Они распрощались у здания Окружного центра. Лена смотрела ему вслед, Людвиг не оборачивался, и она думала, что если когда-нибудь он от нее уйдет, то она пойдет следом.
Людвиг жил в нижнем этаже родительского дома. Десять квадратных метров гостевой комнаты рядом с сауной, и обшивка такая же. Из окна видно оштукатуренную белую стену. Белую, как молоко. Или как детский гробик, — словами Людвига в дурном настроении. Между окном и стеной лесенка ведет наружу. Для него одного. Мать его по-прежнему хороша собой.

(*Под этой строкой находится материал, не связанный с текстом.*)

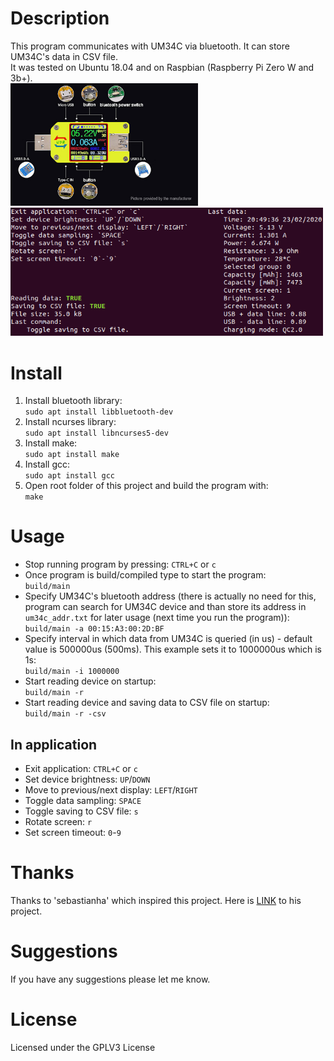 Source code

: # Description
This program communicates with UM34C via bluetooth. It can store UM34C's data in CSV file.  
It was tested on Ubuntu 18.04 and on Raspbian (Raspberry Pi Zero W and 3b+).  
<img src="./um34c.jpg" width="300" alt="UM34C">
<img src="./app.png" width="500" alt="Program sample">

# Install
1. Install bluetooth library:  
`sudo apt install libbluetooth-dev`
2. Install ncurses library:  
`sudo apt install libncurses5-dev`
3. Install make:  
`sudo apt install make`
4. Install gcc:  
`sudo apt install gcc`
5. Open root folder of this project and build the program with:  
`make`

# Usage
* Stop running program by pressing: `CTRL+C` or `c`  
* Once program is build/compiled type to start the program:  
`build/main`  
* Specify UM34C's bluetooth address (there is actually no need for this, program can search for UM34C device and than store its address in `um34c_addr.txt` for later usage (next time you run the program)):  
`build/main -a 00:15:A3:00:2D:BF`  
* Specify interval in which data from UM34C is queried (in us) - default value is 500000us (500ms). This example sets it to 1000000us which is 1s:  
`build/main -i 1000000`  
* Start reading device on startup:  
`build/main -r`  
* Start reading device and saving data to CSV file on startup:  
`build/main -r -csv`  

## In application
* Exit application: `CTRL+C` or `c`
* Set device brightness: `UP`/`DOWN`
* Move to previous/next display: `LEFT`/`RIGHT`
* Toggle data sampling: `SPACE`
* Toggle saving to CSV file: `s`
* Rotate screen: `r`
* Set screen timeout: `0`-`9`


# Thanks
Thanks to 'sebastianha' which inspired this project. Here is [LINK](https://github.com/sebastianha/um34c) to his project.

# Suggestions
If you have any suggestions please let me know.

# License
Licensed under the GPLV3 License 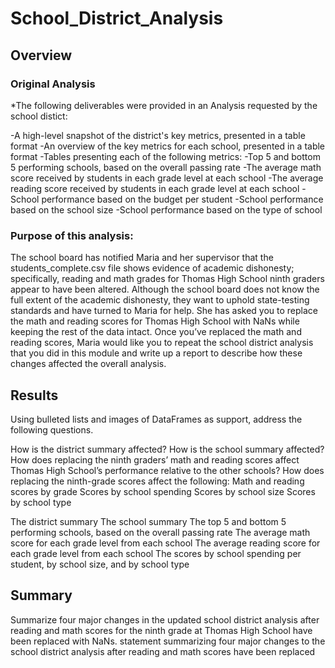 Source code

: # School_District_Analysis

## Overview

### Original Analysis
*The following deliverables were provided in an Analysis requested by the school distict:

-A high-level snapshot of the district's key metrics, presented in a table format
-An overview of the key metrics for each school, presented in a table format
-Tables presenting each of the following metrics:
-Top 5 and bottom 5 performing schools, based on the overall passing rate
-The average math score received by students in each grade level at each school
-The average reading score received by students in each grade level at each school
-School performance based on the budget per student
-School performance based on the school size 
-School performance based on the type of school

### Purpose of this analysis:
The school board has notified Maria and her supervisor that the students_complete.csv file shows evidence of academic dishonesty; specifically, reading and math grades for Thomas High School ninth graders appear to have been altered. Although the school board does not know the full extent of the academic dishonesty, they want to uphold state-testing standards and have turned to Maria for help. She has asked you to replace the math and reading scores for Thomas High School with NaNs while keeping the rest of the data intact. Once you’ve replaced the math and reading scores, Maria would like you to repeat the school district analysis that you did in this module and write up a report to describe how these changes affected the overall analysis.


## Results
Using bulleted lists and images of DataFrames as support, address the following questions.

How is the district summary affected?
How is the school summary affected?
How does replacing the ninth graders’ math and reading scores affect Thomas High School’s performance relative to the other schools?
How does replacing the ninth-grade scores affect the following:
Math and reading scores by grade
Scores by school spending
Scores by school size
Scores by school type

The district summary
The school summary
The top 5 and bottom 5 performing schools, based on the overall passing rate
The average math score for each grade level from each school
The average reading score for each grade level from each school
The scores by school spending per student, by school size, and by school type


## Summary
Summarize four major changes in the updated school district analysis after reading and math scores for the ninth grade at Thomas High School have been replaced with NaNs. statement summarizing four major changes to the school district analysis after reading and math scores have been replaced  
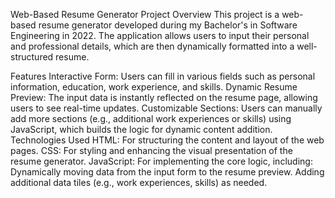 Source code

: Web-Based Resume Generator
Project Overview
This project is a web-based resume generator developed during my Bachelor's in Software Engineering in 2022. The application allows users to input their personal and professional details, which are then dynamically formatted into a well-structured resume.

Features
Interactive Form: Users can fill in various fields such as personal information, education, work experience, and skills.
Dynamic Resume Preview: The input data is instantly reflected on the resume page, allowing users to see real-time updates.
Customizable Sections: Users can manually add more sections (e.g., additional work experiences or skills) using JavaScript, which builds the logic for dynamic content addition.
Technologies Used
HTML: For structuring the content and layout of the web pages.
CSS: For styling and enhancing the visual presentation of the resume generator.
JavaScript: For implementing the core logic, including:
Dynamically moving data from the input form to the resume preview.
Adding additional data tiles (e.g., work experiences, skills) as needed.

Поняла, что он останется, и поставила в комнату телевизор. Теперь он не священник — приятного в этом мало, но все-таки мать его поняла. Мечтала о внуках и рада была бы видеть рядом с ним женщину помоложе.
— Лена? — удивилась она. — Разве Лена не старше тебя?
А потом привыкла и к ней, как привыкают к уличному шуму.
Та искала работу. Когда поняла, что останется, купила старый красный «вольво». Много и бесцельно каталась по округе, иногда ездила на машине в соседний городок. Там вела курс актерского мастерства и импровизации в Народном университете. Занятия, заполнявшие весь уик-энд, прозвала «Любовь приходит и уходит». Через три месяца оказалось, что одна из девушек беременна. Тут же, на курсе. От Клауса. Шли дни и складывались недели, и вот прошел год.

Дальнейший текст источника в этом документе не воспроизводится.